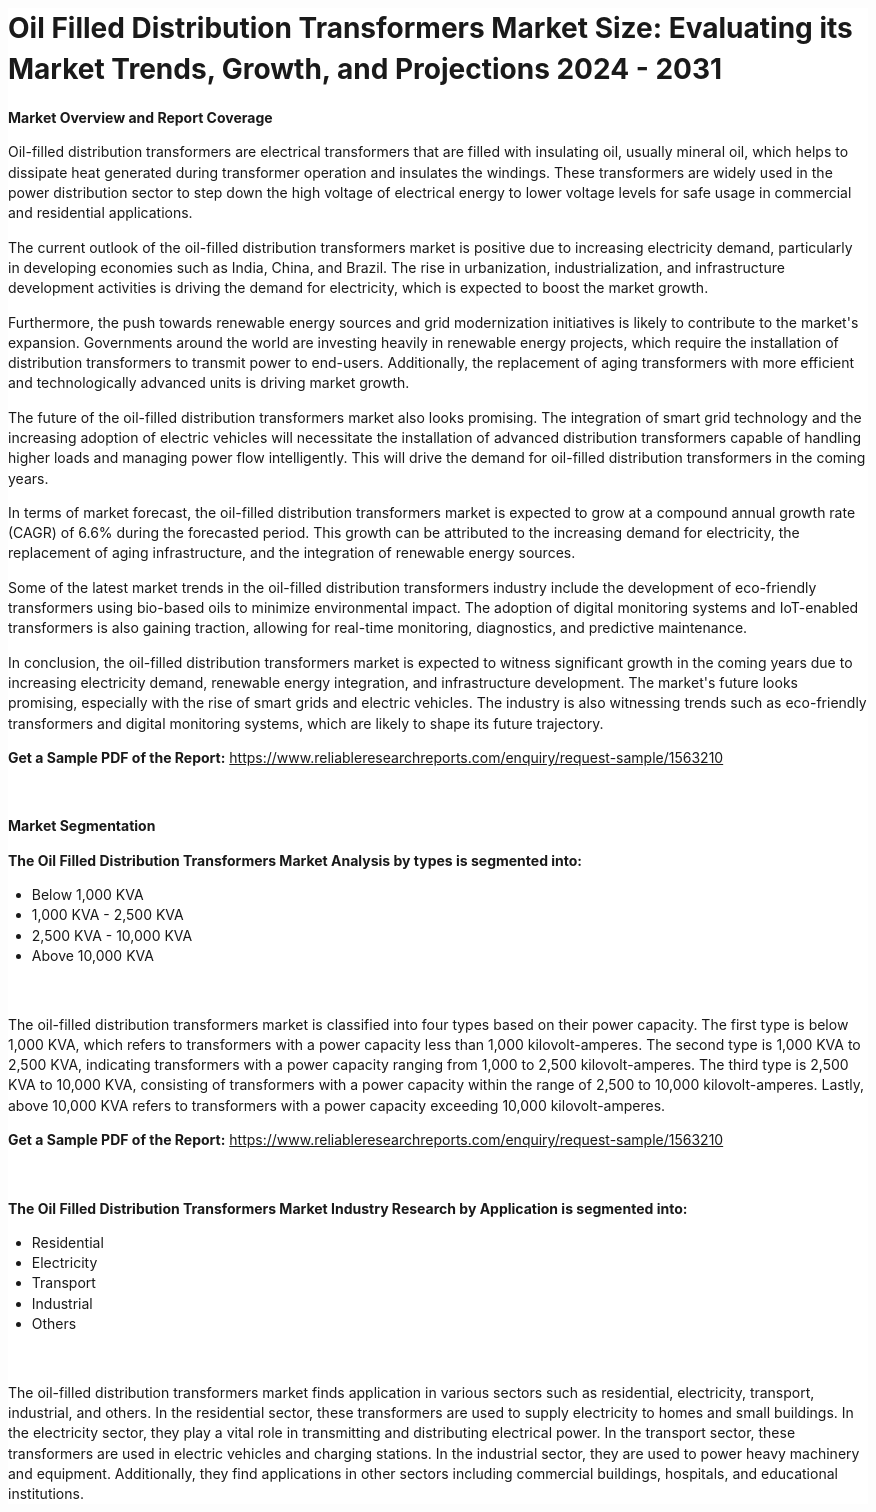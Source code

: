 <p><h1>Oil Filled Distribution Transformers Market Size: Evaluating its Market Trends, Growth, and Projections 2024 - 2031</h1></p><p><strong>Market Overview and Report Coverage</strong></p>
<p><p>Oil-filled distribution transformers are electrical transformers that are filled with insulating oil, usually mineral oil, which helps to dissipate heat generated during transformer operation and insulates the windings. These transformers are widely used in the power distribution sector to step down the high voltage of electrical energy to lower voltage levels for safe usage in commercial and residential applications.</p><p>The current outlook of the oil-filled distribution transformers market is positive due to increasing electricity demand, particularly in developing economies such as India, China, and Brazil. The rise in urbanization, industrialization, and infrastructure development activities is driving the demand for electricity, which is expected to boost the market growth.</p><p>Furthermore, the push towards renewable energy sources and grid modernization initiatives is likely to contribute to the market's expansion. Governments around the world are investing heavily in renewable energy projects, which require the installation of distribution transformers to transmit power to end-users. Additionally, the replacement of aging transformers with more efficient and technologically advanced units is driving market growth.</p><p>The future of the oil-filled distribution transformers market also looks promising. The integration of smart grid technology and the increasing adoption of electric vehicles will necessitate the installation of advanced distribution transformers capable of handling higher loads and managing power flow intelligently. This will drive the demand for oil-filled distribution transformers in the coming years.</p><p>In terms of market forecast, the oil-filled distribution transformers market is expected to grow at a compound annual growth rate (CAGR) of 6.6% during the forecasted period. This growth can be attributed to the increasing demand for electricity, the replacement of aging infrastructure, and the integration of renewable energy sources.</p><p>Some of the latest market trends in the oil-filled distribution transformers industry include the development of eco-friendly transformers using bio-based oils to minimize environmental impact. The adoption of digital monitoring systems and IoT-enabled transformers is also gaining traction, allowing for real-time monitoring, diagnostics, and predictive maintenance.</p><p>In conclusion, the oil-filled distribution transformers market is expected to witness significant growth in the coming years due to increasing electricity demand, renewable energy integration, and infrastructure development. The market's future looks promising, especially with the rise of smart grids and electric vehicles. The industry is also witnessing trends such as eco-friendly transformers and digital monitoring systems, which are likely to shape its future trajectory.</p></p>
<p><strong>Get a Sample PDF of the Report:</strong> <a href="https://www.reliableresearchreports.com/enquiry/request-sample/1563210">https://www.reliableresearchreports.com/enquiry/request-sample/1563210</a></p>
<p>&nbsp;</p>
<p><strong>Market Segmentation</strong></p>
<p><strong>The Oil Filled Distribution Transformers Market Analysis by types is segmented into:</strong></p>
<p><ul><li>Below 1,000 KVA</li><li>1,000 KVA - 2,500 KVA</li><li>2,500 KVA - 10,000 KVA</li><li>Above 10,000 KVA</li></ul></p>
<p>&nbsp;</p>
<p><p>The oil-filled distribution transformers market is classified into four types based on their power capacity. The first type is below 1,000 KVA, which refers to transformers with a power capacity less than 1,000 kilovolt-amperes. The second type is 1,000 KVA to 2,500 KVA, indicating transformers with a power capacity ranging from 1,000 to 2,500 kilovolt-amperes. The third type is 2,500 KVA to 10,000 KVA, consisting of transformers with a power capacity within the range of 2,500 to 10,000 kilovolt-amperes. Lastly, above 10,000 KVA refers to transformers with a power capacity exceeding 10,000 kilovolt-amperes.</p></p>
<p><strong>Get a Sample PDF of the Report:</strong>&nbsp;<a href="https://www.reliableresearchreports.com/enquiry/request-sample/1563210">https://www.reliableresearchreports.com/enquiry/request-sample/1563210</a></p>
<p>&nbsp;</p>
<p><strong>The Oil Filled Distribution Transformers Market Industry Research by Application is segmented into:</strong></p>
<p><ul><li>Residential</li><li>Electricity</li><li>Transport</li><li>Industrial</li><li>Others</li></ul></p>
<p>&nbsp;</p>
<p><p>The oil-filled distribution transformers market finds application in various sectors such as residential, electricity, transport, industrial, and others. In the residential sector, these transformers are used to supply electricity to homes and small buildings. In the electricity sector, they play a vital role in transmitting and distributing electrical power. In the transport sector, these transformers are used in electric vehicles and charging stations. In the industrial sector, they are used to power heavy machinery and equipment. Additionally, they find applications in other sectors including commercial buildings, hospitals, and educational institutions.</p></p>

» Problem to work on
All that is wanted is the stretch of lines above from the one containing "<p><ul><li>Below 1,000 KVA</li><li>1,000" through the one containing "<p><p>The oil-filled distribution transformers market is", duplicated exactly.

» Answer to this task
<p><ul><li>Below 1,000 KVA</li><li>1,000 KVA - 2,500 KVA</li><li>2,500 KVA - 10,000 KVA</li><li>Above 10,000 KVA</li></ul></p>
<p>&nbsp;</p>
<p><p>The oil-filled distribution transformers market is classified into four types based on their power capacity. The first type is below 1,000 KVA, which refers to transformers with a power capacity less than 1,000 kilovolt-amperes. The second type is 1,000 KVA to 2,500 KVA, indicating transformers with a power capacity ranging from 1,000 to 2,500 kilovolt-amperes. The third type is 2,500 KVA to 10,000 KVA, consisting of transformers with a power capacity within the range of 2,500 to 10,000 kilovolt-amperes. Lastly, above 10,000 KVA refers to transformers with a power capacity exceeding 10,000 kilovolt-amperes.</p></p>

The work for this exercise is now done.